### Work instructions
Extract, from the listing that follows, each line containing the word "application".

### Supplied data

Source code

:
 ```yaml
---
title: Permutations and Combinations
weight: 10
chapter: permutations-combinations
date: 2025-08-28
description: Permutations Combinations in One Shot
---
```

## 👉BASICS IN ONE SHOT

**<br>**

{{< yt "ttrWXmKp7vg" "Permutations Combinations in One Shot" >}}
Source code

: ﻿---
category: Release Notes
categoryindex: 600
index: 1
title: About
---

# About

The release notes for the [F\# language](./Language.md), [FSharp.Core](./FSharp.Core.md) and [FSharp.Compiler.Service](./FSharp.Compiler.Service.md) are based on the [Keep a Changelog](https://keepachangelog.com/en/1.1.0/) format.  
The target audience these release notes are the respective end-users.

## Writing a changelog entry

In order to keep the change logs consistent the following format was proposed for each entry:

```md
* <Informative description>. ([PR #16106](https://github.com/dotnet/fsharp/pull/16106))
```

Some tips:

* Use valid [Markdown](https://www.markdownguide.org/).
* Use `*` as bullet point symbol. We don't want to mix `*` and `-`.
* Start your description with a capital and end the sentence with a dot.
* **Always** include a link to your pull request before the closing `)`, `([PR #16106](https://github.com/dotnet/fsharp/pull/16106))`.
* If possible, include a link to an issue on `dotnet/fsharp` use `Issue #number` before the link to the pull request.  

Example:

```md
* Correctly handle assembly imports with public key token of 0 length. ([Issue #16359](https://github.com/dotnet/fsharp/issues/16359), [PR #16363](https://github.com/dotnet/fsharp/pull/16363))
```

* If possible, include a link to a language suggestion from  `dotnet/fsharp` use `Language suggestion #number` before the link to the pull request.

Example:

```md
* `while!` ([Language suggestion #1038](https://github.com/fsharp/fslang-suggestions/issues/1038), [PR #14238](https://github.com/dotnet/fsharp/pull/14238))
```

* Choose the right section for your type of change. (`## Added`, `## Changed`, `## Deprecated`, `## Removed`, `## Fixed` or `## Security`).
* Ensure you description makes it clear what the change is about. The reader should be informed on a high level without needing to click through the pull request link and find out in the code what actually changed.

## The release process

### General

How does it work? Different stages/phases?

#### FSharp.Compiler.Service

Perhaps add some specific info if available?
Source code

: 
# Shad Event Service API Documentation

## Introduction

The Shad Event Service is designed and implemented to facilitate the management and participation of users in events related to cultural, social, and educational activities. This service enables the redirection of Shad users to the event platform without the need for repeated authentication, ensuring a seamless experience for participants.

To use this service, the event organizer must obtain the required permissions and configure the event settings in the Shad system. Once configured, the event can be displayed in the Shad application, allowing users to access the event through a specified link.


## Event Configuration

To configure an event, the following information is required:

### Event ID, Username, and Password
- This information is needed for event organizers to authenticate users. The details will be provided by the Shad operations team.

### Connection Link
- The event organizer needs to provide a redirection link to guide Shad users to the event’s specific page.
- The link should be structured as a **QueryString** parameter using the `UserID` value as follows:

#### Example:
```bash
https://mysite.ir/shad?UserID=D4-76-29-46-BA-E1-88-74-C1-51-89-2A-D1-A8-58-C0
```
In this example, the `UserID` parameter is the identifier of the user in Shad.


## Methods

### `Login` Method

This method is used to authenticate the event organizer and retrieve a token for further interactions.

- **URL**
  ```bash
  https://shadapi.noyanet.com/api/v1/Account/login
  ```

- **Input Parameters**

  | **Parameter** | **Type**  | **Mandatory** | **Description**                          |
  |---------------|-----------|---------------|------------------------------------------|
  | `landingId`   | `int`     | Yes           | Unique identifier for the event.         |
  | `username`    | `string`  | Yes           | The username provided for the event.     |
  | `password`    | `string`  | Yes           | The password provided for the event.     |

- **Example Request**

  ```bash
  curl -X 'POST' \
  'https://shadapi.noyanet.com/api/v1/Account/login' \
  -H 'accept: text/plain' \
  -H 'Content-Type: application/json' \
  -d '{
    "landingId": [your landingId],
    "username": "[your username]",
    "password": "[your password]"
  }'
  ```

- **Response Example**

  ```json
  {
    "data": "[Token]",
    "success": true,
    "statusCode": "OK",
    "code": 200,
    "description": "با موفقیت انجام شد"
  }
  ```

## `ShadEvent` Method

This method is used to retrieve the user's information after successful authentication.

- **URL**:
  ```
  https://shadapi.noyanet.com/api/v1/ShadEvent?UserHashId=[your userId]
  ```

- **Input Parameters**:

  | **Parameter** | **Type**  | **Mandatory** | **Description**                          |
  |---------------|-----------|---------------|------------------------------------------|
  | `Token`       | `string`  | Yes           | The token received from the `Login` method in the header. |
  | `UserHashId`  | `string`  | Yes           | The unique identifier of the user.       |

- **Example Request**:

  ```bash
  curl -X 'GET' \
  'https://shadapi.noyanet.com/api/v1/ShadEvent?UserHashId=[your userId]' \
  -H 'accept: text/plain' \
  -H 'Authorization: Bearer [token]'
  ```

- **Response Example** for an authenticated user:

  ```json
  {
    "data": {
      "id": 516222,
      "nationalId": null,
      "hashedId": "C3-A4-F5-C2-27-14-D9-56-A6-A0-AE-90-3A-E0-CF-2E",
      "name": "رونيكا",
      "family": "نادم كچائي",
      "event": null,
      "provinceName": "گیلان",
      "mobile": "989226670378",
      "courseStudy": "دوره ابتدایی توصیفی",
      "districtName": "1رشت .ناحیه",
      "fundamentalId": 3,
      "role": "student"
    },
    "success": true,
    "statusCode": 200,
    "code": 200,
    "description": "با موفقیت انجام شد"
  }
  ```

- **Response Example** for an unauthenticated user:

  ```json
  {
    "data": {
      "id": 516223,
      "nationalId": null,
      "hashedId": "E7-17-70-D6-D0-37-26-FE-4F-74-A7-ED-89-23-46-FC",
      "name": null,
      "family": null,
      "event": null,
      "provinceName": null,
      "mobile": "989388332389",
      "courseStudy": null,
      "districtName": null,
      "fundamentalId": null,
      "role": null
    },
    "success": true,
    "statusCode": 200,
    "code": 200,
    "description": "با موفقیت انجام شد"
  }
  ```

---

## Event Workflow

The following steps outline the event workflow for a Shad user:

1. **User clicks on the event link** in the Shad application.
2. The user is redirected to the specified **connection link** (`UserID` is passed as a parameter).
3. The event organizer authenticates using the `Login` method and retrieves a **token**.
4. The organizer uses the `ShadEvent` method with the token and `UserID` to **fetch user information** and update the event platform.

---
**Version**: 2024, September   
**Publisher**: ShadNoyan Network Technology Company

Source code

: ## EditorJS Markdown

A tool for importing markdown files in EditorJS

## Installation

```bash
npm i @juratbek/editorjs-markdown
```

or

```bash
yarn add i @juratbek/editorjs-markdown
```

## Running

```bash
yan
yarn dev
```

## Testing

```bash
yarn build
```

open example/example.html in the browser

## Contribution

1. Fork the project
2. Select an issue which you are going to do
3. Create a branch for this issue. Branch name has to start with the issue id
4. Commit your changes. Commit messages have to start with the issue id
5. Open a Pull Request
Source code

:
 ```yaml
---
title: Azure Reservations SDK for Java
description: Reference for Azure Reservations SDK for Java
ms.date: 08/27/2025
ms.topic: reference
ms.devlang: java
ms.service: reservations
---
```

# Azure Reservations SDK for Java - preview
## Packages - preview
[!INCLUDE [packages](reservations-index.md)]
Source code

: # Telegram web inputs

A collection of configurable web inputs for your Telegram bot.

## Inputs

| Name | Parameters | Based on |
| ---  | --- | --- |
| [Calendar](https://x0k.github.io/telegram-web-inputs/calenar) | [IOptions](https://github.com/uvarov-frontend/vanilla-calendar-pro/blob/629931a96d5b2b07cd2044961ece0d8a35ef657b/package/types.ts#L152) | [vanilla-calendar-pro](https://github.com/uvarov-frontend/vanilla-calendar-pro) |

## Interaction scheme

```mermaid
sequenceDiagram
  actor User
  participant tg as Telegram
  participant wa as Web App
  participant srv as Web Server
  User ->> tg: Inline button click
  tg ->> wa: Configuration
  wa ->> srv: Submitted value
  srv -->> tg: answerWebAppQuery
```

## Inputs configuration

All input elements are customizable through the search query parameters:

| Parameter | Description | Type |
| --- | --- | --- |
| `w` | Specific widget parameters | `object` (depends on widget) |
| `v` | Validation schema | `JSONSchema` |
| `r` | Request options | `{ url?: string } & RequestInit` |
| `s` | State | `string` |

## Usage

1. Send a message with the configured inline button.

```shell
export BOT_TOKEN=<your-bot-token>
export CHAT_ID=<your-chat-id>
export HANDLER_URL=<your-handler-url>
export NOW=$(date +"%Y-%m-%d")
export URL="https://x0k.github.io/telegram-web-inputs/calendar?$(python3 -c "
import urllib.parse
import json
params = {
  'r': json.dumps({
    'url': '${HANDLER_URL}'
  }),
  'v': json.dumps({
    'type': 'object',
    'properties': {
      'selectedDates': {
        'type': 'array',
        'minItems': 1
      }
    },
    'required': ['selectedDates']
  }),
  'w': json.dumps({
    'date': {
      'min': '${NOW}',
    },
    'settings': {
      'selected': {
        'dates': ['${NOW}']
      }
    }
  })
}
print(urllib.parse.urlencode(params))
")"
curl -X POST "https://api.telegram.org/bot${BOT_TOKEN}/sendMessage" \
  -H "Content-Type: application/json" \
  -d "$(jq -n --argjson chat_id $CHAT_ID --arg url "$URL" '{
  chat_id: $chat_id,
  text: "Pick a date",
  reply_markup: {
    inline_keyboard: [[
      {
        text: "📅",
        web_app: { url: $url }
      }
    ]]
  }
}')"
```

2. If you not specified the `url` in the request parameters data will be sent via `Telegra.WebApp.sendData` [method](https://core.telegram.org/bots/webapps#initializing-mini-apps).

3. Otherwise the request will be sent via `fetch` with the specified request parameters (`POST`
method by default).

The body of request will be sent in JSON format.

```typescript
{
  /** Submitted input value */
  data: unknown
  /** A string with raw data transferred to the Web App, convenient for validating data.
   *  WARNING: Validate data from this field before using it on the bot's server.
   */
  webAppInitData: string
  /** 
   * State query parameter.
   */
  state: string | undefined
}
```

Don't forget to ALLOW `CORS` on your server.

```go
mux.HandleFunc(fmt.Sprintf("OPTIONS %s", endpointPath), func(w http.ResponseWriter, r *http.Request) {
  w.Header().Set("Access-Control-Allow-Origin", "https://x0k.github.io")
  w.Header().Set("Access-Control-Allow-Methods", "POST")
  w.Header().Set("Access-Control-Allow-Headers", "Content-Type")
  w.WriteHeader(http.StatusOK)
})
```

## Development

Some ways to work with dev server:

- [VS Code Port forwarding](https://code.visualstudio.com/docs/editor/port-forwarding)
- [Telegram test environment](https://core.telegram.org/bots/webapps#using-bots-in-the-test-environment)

### Task response
To use this service, the event organizer must obtain the required permissions and configure the event settings in the Shad system. Once configured, the event can be displayed in the Shad application, allowing users to access the event through a specified link.
  -H 'Content-Type: application/json' \
1. **User clicks on the event link** in the Shad application.
  -H "Content-Type: application/json" \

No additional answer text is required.